Article Archive

“Lousy Trade”
by Rev. W. Allen Thomason,
Pastor of the Chesterfield Baptist Church in Chesterfield, SC


You have probably heard the account of the Native Americans selling the island of Manhattan to the white man for a string of shells and beads. Now that was a bad trade. I think there is another bad trade that is being offered to us. It’s a trade that’s so bad it makes the Manhattan Island swap look like the time you traded your Phil Neikro baseball card for your buddy’s Twinkie in elementary school. The scary part is that it looks like we are being taken for suckers in a lousy trade with no less than eternal consequences.

Do you remember when you heard this for the first time: “Even if it is just one soul that is saved, it’s worth it?” We have always heard it and can’t remember a time when we didn’t hear it or say it ourselves. All of us as Baptists have heard this and recited it like it was our mantra. “Even if just one soul is saved, all our efforts are worth it.” It has always been there. “If just one is saved…”

This underscores two important elements of our Baptist theology: first, the importance of getting the gospel to those who have not heard it, and second, the priority of missions above all our other combined efforts. Nothing is more important than getting the gospel to those who have not heard. We cannot know the value of our efforts to bring the gospel to the lost, because the value is eternal in nature. We can’t grasp the full affect of what one saved soul might become in God’s scheme of things.

You and I know Jesus Christ because someone else told us, because someone else told them, etc. Take out that one person, that one link in the chain, and the rest of the chain falls apart, including us.

That is exactly what happens when someone fails to share the gospel with someone else. “Even if only one soul is saved…” is sound theology that takes the realities of Heaven and Hell very seriously, makes ministry worth it to those of us who do it, and it is as sound a doctrine as you can find in all the mainline Protestant denominations.

It’s nice to have big numbers to justify a missions effort and expense. In our culture big numbers translate to big success. But if we forget that the soul of just one person is worth it all, then we lose our theological foundation for what we do and why we do it. There simply is no conceivable understanding of a place, situation or scenario where not sending the gospel of Christ is an acceptable option.

So when did we lose track of that? Maybe you have heard, maybe not, but the International Mission Board (IMB) is pulling some of its missionaries off the mission field. It’s not for their protection. It’s not the choice of the missionaries.
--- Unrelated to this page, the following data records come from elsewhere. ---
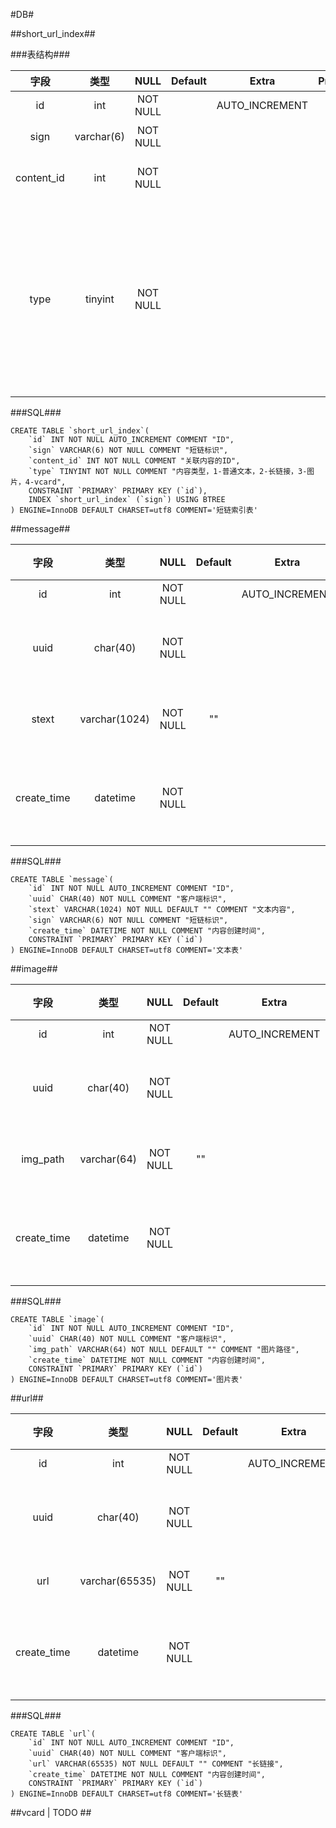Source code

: #DB#

##short_url_index##

###表结构###

| 字段         	| 类型         	| NULL		| Default	| Extra			| Primary	| 描述										|
|:-------------:|:-------------:|:---------:|:---------:|:-------------:|:---------:| ----------------------------------------- |
| id      		| int 			| NOT NULL 	| 			| AUTO_INCREMENT| YES		| ID										|
| sign			| varchar(6)	| NOT NULL	| 			|				|			| 短链标识									|
| content_id	| int			| NOT NULL	| 			|				|			| 关联内容的ID								|
| type			| tinyint		| NOT NULL	|			|				|			| 内容类型，1-普通文本，2-长链接，3-图片，4-vcard|

###SQL###

	CREATE TABLE `short_url_index`(
		`id` INT NOT NULL AUTO_INCREMENT COMMENT "ID",
		`sign` VARCHAR(6) NOT NULL COMMENT "短链标识",
		`content_id` INT NOT NULL COMMENT "关联内容的ID",
		`type` TINYINT NOT NULL COMMENT "内容类型，1-普通文本，2-长链接，3-图片，4-vcard",
		CONSTRAINT `PRIMARY` PRIMARY KEY (`id`),
  		INDEX `short_url_index` (`sign`) USING BTREE
	) ENGINE=InnoDB DEFAULT CHARSET=utf8 COMMENT='短链索引表'

##message##

| 字段         	| 类型         	| NULL		| Default	| Extra			| Primary	| 描述		|
|:-------------:|:-------------:|:---------:|:---------:|:-------------:|:---------:| --------- |
| id      		| int 			| NOT NULL 	| 			| AUTO_INCREMENT| YES		| ID		|
| uuid		   	| char(40)		| NOT NULL 	|			| 				| 			| 客户端标识	|
| stext      	| varchar(1024) | NOT NULL  | ""   		|  				|			| 文本内容	|
| create_time	| datetime		| NOT NULL	|			|				|			| 内容创建时间|

###SQL###

	CREATE TABLE `message`(
		`id` INT NOT NULL AUTO_INCREMENT COMMENT "ID",
		`uuid` CHAR(40) NOT NULL COMMENT "客户端标识",
		`stext` VARCHAR(1024) NOT NULL DEFAULT "" COMMENT "文本内容",
		`sign` VARCHAR(6) NOT NULL COMMENT "短链标识",
		`create_time` DATETIME NOT NULL COMMENT "内容创建时间",
		CONSTRAINT `PRIMARY` PRIMARY KEY (`id`)
	) ENGINE=InnoDB DEFAULT CHARSET=utf8 COMMENT='文本表'

##image##

| 字段         	| 类型         	| NULL		| Default	| Extra			| Primary	| 描述		|
|:-------------:|:-------------:|:---------:|:---------:|:-------------:|:---------:| --------- |
| id      		| int 			| NOT NULL 	| 			| AUTO_INCREMENT| YES		| ID		|
| uuid		   	| char(40)		| NOT NULL 	|			| 				| 			| 客户端标识	|
| img_path		| varchar(64)	| NOT NULL	| ""		|				|			| 图片路径	|
| create_time	| datetime		| NOT NULL	|			|				|			| 内容创建时间|

###SQL###

	CREATE TABLE `image`(
		`id` INT NOT NULL AUTO_INCREMENT COMMENT "ID",
		`uuid` CHAR(40) NOT NULL COMMENT "客户端标识",
		`img_path` VARCHAR(64) NOT NULL DEFAULT "" COMMENT "图片路径",
		`create_time` DATETIME NOT NULL COMMENT "内容创建时间",
		CONSTRAINT `PRIMARY` PRIMARY KEY (`id`)
	) ENGINE=InnoDB DEFAULT CHARSET=utf8 COMMENT='图片表'

##url##

| 字段         	| 类型         	| NULL		| Default	| Extra			| Primary	| 描述		|
|:-------------:|:-------------:|:---------:|:---------:|:-------------:|:---------:| --------- |
| id      		| int 			| NOT NULL 	| 			| AUTO_INCREMENT| YES		| ID		|
| uuid		   	| char(40)		| NOT NULL 	|			| 				| 			| 客户端标识	|
| url 			| varchar(65535)| NOT NULL	| ""		|  				|			| 长链接		|
| create_time	| datetime		| NOT NULL	|			|				|			| 内容创建时间|

###SQL###

	CREATE TABLE `url`(
		`id` INT NOT NULL AUTO_INCREMENT COMMENT "ID",
		`uuid` CHAR(40) NOT NULL COMMENT "客户端标识",
		`url` VARCHAR(65535) NOT NULL DEFAULT "" COMMENT "长链接",
		`create_time` DATETIME NOT NULL COMMENT "内容创建时间",
		CONSTRAINT `PRIMARY` PRIMARY KEY (`id`)
	) ENGINE=InnoDB DEFAULT CHARSET=utf8 COMMENT='长链表'

##vcard | TODO ##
It is because these particular missionaries will not sign the Baptist Faith and Message 2000 (BFM2000) or a document of affirmation of the BFM2000. They are being fired because they will not sign a creed. Baptists have always been non-creedal people saying, “We will have no creed but the Bible.”

No man made document can take the place of the Bible. But somehow, the leaders of our denomination have placed the BFM2000 above the Bible in order of authority. How can the leaders of the SBC take missionaries off the field? Isn’t this backwards? Isn’t this throwing the “missions vehicle” into reverse?
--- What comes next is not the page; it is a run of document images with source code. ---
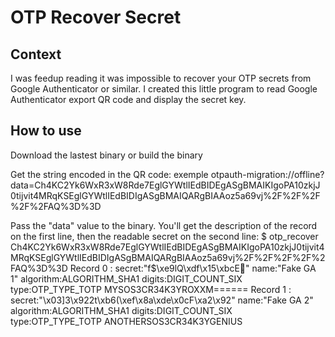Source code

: OTP Recover Secret
==================

Context
-------

I was feedup reading it was impossible to recover your OTP secrets from Google Authenticator or similar. I created this little program to read Google Authenticator export QR code and display the secret key.

How to use
----------

Download the lastest binary or build the binary

Get the string encoded in the QR code: exemple
    otpauth-migration://offline?data=Ch4KC2Yk6WxR3xW8Rde7EglGYWtlIEdBIDEgASgBMAIKIgoPA10zkjJ0tijvit4MRqKSEglGYWtlIEdBIDIgASgBMAIQARgBIAAoz5a69vj%2F%2F%2F%2F%2FAQ%3D%3D

Pass the "data" value to the binary. You'll get the description of the record on the first line, then the readable secret on the second line:
    $ otp_recover Ch4KC2Yk6WxR3xW8Rde7EglGYWtlIEdBIDEgASgBMAIKIgoPA10zkjJ0tijvit4MRqKSEglGYWtlIEdBIDIgASgBMAIQARgBIAAoz5a69vj%2F%2F%2F%2F%2FAQ%3D%3D
    Record 0 : secret:"f$\xe9lQ\xdf\x15\xbcE׻"  name:"Fake GA 1"  algorithm:ALGORITHM_SHA1  digits:DIGIT_COUNT_SIX  type:OTP_TYPE_TOTP
    MYSOS3CR34K3YROXXM======
    Record 1 : secret:"\x03]3\x922t\xb6(\xef\x8a\xde\x0cF\xa2\x92"  name:"Fake GA 2"  algorithm:ALGORITHM_SHA1  digits:DIGIT_COUNT_SIX  type:OTP_TYPE_TOTP
    ANOTHERSOS3CR34K3YGENIUS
Evidentially, making the employees of the SBC accountable to the BFM2000 is more important to the leaders of the SBC than getting the gospel of Christ to people that have never heard it. No SBC leader can be taken seriously if he says, “Just one soul is worth it all.” That’s contradictory to their actions. It flies in the face of what they have done.

“Come on, preacher,” you might be thinking. “President Rankin of the IMB says that over 99% of the missionaries are ‘OK’ with the BFM2000.” Even if his figures are correct, anything less than 100% is a failure in terms of the Kingdom of God.

Nothing justifies using the BFM2000 to pull missionaries off the field. Why is that one particular soul that was once so valuable and worth all our effort now so easily dismissed by the IMB president as insignificant where the BFM2000 is concerned?

Each and every missionary pulled off the field means that someone somewhere won’t be coming to Christ that otherwise would. Pulling Chris and Karen Harbin out of Brazil, where they have worked with Gaucho people for seven years, will mean that fewer Gaucho people come to Christ. So please, don’t talk to me about the need to hold the missionaries accountable to the new BFM2000 unless you’re ready to explain to me why it’s worth keeping someone from knowing Jesus. Explain that to me and then we can talk.

The BFM2000 in exchange for souls? Is that really a trade we are willing to make?